キーワード:固定価格買い取り制度、再生可能エネルギー、木質バイオマス、林業

 現在、再生可能エネルギーの固定価格買取制度(FIT)において、発電された電気を国が定める価格で一定期間電気事業者が買い取ることを義務付けているのは、太陽光、風力、水力、地熱、バイオマスについてである。

 バイオマスの中には、木質バイオマス以外にもメタン発酵、農産物の収穫に伴って生じるバイオマスもあるが、今回は間伐材や一般木材などいわゆる木質バイオマス発電について、その特徴と課題について記してみたい。

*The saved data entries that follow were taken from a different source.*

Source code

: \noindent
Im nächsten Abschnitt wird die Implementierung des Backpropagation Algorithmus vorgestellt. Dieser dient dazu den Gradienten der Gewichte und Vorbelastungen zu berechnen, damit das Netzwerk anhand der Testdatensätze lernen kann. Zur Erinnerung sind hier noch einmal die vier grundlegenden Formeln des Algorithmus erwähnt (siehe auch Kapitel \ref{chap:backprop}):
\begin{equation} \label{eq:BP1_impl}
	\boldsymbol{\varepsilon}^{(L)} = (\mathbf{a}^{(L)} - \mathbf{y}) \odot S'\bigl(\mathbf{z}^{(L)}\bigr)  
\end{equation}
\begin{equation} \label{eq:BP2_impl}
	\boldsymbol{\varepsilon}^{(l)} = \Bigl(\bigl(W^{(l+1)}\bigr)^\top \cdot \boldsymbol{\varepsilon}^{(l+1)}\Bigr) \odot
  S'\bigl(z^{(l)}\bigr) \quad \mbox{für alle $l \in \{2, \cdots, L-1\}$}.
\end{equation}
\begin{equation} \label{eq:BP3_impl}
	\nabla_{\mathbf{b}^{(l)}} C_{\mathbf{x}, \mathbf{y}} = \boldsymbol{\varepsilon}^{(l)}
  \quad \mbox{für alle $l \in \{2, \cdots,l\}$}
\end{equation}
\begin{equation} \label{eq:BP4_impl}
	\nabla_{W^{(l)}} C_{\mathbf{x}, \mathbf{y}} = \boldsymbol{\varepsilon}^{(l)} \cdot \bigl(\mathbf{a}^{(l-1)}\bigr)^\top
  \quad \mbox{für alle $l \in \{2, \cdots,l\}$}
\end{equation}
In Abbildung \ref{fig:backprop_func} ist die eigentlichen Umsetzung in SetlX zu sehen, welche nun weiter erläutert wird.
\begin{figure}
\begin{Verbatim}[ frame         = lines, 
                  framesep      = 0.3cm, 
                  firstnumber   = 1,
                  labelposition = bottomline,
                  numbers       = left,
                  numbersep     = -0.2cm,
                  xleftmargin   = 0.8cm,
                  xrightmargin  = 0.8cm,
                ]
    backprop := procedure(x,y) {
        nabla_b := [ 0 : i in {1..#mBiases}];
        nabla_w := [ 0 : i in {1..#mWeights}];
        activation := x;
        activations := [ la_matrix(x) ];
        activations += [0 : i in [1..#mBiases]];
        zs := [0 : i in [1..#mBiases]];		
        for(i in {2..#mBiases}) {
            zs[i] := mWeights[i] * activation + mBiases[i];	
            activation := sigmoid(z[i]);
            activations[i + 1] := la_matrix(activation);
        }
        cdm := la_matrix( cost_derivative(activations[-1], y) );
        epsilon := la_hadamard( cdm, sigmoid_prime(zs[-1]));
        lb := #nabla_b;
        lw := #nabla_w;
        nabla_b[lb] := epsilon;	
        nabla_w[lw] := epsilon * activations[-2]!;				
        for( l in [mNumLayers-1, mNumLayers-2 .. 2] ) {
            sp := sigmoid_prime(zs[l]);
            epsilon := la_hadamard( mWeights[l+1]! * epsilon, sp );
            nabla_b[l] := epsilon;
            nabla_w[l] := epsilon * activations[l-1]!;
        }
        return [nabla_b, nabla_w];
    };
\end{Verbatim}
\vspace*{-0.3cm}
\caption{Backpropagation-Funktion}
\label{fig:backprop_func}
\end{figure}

 なお、具体的な事業の展開については、2020年1月9日No.167「真庭バイオマス発電所~順調な稼働の理由と今後の課題~」(http://www.econ.kyoto-u.ac.jp/renewable_energy/stage2/contents/column0167.html)が参考になるので一読を勧めたい

1.木質バイオマス発電とは

 あえて紹介する必要もないかもしれないが、木質バイオマス発電とは、木材(枝葉や残材、利用後の廃材も含む)を燃料とした発電である。

 発電方法は、製材端材や木質チップを直接燃焼させて、ボイラーで発生させた高温高圧の蒸気で蒸気タービンを回転させて発電する「蒸気タービン方式」と、木質バイオマスをガス化して、可燃性のガス を発生させてガスタービンを回転させて発電する「ガス化-エンジン(ガスタービン)方式」がある。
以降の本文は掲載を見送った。